Creating a GNU parallel script
We could use the parallel
R package, but I have had better success using GNU parallel – a Perl script. I have included it in the bin
directory in the repo.
We basically need to write a series of shell commands, each one launching newhybrids on a different data set.
We can use R to write those out. Note that this all assumes that the nh_reps_directory
is in the top level of the repository, and that the command to run parallel will be given in that nh_reps_directory. Note that it is imporant to divert stderr to a newhybs_stderr file so we can search for cases that had underflow issues. I am going to do 100 burn in and 500 sweeps, cuz we can do short runs when we are working with having some indivs of known origin.
comms <- lapply(dir("nh_reps_directory"), function(x) {
paste0("echo \"Starting ",
x,
" at $(date)\"; cd ",
x,
"; ../../bin/newhybs -d nh_data.txt -g P0 1 0 0 -g p1 0 0 1 -g F1 0 1 0 -g F2 .25 .5 .25 -g BX0 .5 .5 0 -g BX1 0 .5 .5 --pi-prior fixed 1 1 1 1 1 1 --no-gui --burn-in 100 --num-sweeps 500 --seeds ",
paste(ceiling(runif(2, min = 100, max = 10000000)), collapse = " "),
" > newhybs_stdout.txt 2> newhybs_stderr.txt; cd ..; echo \"Done with ", x, " at $(date)\"")
})
cat(unlist(comms), sep = "\n", file = "para-comms.txt")
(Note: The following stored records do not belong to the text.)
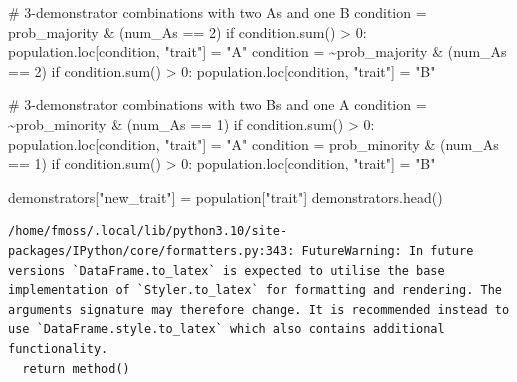 \documentclass[
  a4paperpaper,
  ,captions=tableheading
]{scrbook}
\newenvironment{Shaded}{\begin{snugshade}}{\end{snugshade}}
\newcommand{\BuiltInTok}[1]{\textcolor[rgb]{0.00,0.23,0.31}{#1}}
\newcommand{\CommentTok}[1]{\textcolor[rgb]{0.37,0.37,0.37}{#1}}
\newcommand{\ControlFlowTok}[1]{\textcolor[rgb]{0.00,0.23,0.31}{#1}}
\newcommand{\DecValTok}[1]{\textcolor[rgb]{0.68,0.00,0.00}{#1}}
\newcommand{\NormalTok}[1]{\textcolor[rgb]{0.00,0.23,0.31}{#1}}
\newcommand{\OperatorTok}[1]{\textcolor[rgb]{0.37,0.37,0.37}{#1}}
\newcommand{\StringTok}[1]{\textcolor[rgb]{0.13,0.47,0.30}{#1}}
\begin{document}
\begin{Shaded}
\begin{Highlighting}[]
\CommentTok{\# 3{-}demonstrator combinations with two As and one B}
\NormalTok{condition }\OperatorTok{=}\NormalTok{ prob\_majority }\OperatorTok{\&}\NormalTok{ (num\_As }\OperatorTok{==} \DecValTok{2}\NormalTok{)}
\ControlFlowTok{if}\NormalTok{ condition.}\BuiltInTok{sum}\NormalTok{() }\OperatorTok{\textgreater{}} \DecValTok{0}\NormalTok{:}
\NormalTok{    population.loc[condition, }\StringTok{"trait"}\NormalTok{] }\OperatorTok{=} \StringTok{"A"}
\NormalTok{condition }\OperatorTok{=} \OperatorTok{\textasciitilde{}}\NormalTok{prob\_majority }\OperatorTok{\&}\NormalTok{ (num\_As }\OperatorTok{==} \DecValTok{2}\NormalTok{)}
\ControlFlowTok{if}\NormalTok{ condition.}\BuiltInTok{sum}\NormalTok{() }\OperatorTok{\textgreater{}} \DecValTok{0}\NormalTok{:}
\NormalTok{    population.loc[condition, }\StringTok{"trait"}\NormalTok{] }\OperatorTok{=} \StringTok{"B"}

\CommentTok{\# 3{-}demonstrator combinations with two B\textquotesingle{}s and one A}
\NormalTok{condition }\OperatorTok{=} \OperatorTok{\textasciitilde{}}\NormalTok{prob\_minority }\OperatorTok{\&}\NormalTok{ (num\_As }\OperatorTok{==} \DecValTok{1}\NormalTok{)}
\ControlFlowTok{if}\NormalTok{ condition.}\BuiltInTok{sum}\NormalTok{() }\OperatorTok{\textgreater{}} \DecValTok{0}\NormalTok{:}
\NormalTok{    population.loc[condition, }\StringTok{"trait"}\NormalTok{] }\OperatorTok{=} \StringTok{"A"}
\NormalTok{condition }\OperatorTok{=}\NormalTok{ prob\_minority }\OperatorTok{\&}\NormalTok{ (num\_As }\OperatorTok{==} \DecValTok{1}\NormalTok{)}
\ControlFlowTok{if}\NormalTok{ condition.}\BuiltInTok{sum}\NormalTok{() }\OperatorTok{\textgreater{}} \DecValTok{0}\NormalTok{:}
\NormalTok{    population.loc[condition, }\StringTok{"trait"}\NormalTok{] }\OperatorTok{=} \StringTok{"B"}
\end{Highlighting}
\end{Shaded}

\begin{Shaded}
\begin{Highlighting}[]
\NormalTok{demonstrators[}\StringTok{"new\_trait"}\NormalTok{] }\OperatorTok{=}\NormalTok{ population[}\StringTok{"trait"}\NormalTok{]}
\NormalTok{demonstrators.head()}
\end{Highlighting}
\end{Shaded}

\begin{verbatim}
/home/fmoss/.local/lib/python3.10/site-packages/IPython/core/formatters.py:343: FutureWarning: In future versions `DataFrame.to_latex` is expected to utilise the base implementation of `Styler.to_latex` for formatting and rendering. The arguments signature may therefore change. It is recommended instead to use `DataFrame.style.to_latex` which also contains additional functionality.
  return method()
\end{verbatim}
\end{document}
I synced all that to our 24 core box and then put the runs on 22 cores:
2017-06-20 14:44 /nh_reps_directory/--% (master) pwd
/Users/eriq/Documents/git-repos/SalarHybPower/nh_reps_directory
# then put it on 22 cores:
2017-06-20 14:45 /nh_reps_directory/--% (master) cat ../para-comms.txt | ../bin/parallel -P22 > ../BIG_LOG.txt &
When doing such short runs, this seems to take less than an hour…
Slurping up the output
Since this is on the big machine at work, it will be easiest for me to grab the output using awk over ssh:
2017-06-21 05:57 /nh_reps_directory/--% (master) pwd
/Users/eriq/Documents/git-repos/SalarHybPower/nh_reps_directory
for i in *; do
warn=$(wc -l $i/newhybs_stderr.txt | awk '{print $1}');
awk -v w=$warn -v i=$i 'NR>1 && !/train_/ {print i, w, $0}' $i/aa-PofZ.txt;
done > ../3_splits_output.txt
Then I gzipped that and brought it over to the outputs
folder in the repository (but which I won’t commit…)
Reading in the output, and making a quick plot
First, a job for readr:
nh_output <- read_table2("outputs/3_splits_output.txt.gz", # requires readr 1.1.1
col_names = c("sim", "warn", "idx", "iname",
"pure_farmed", "pure_wild", "F1", "F2", "bx_farm", "bx_wild"))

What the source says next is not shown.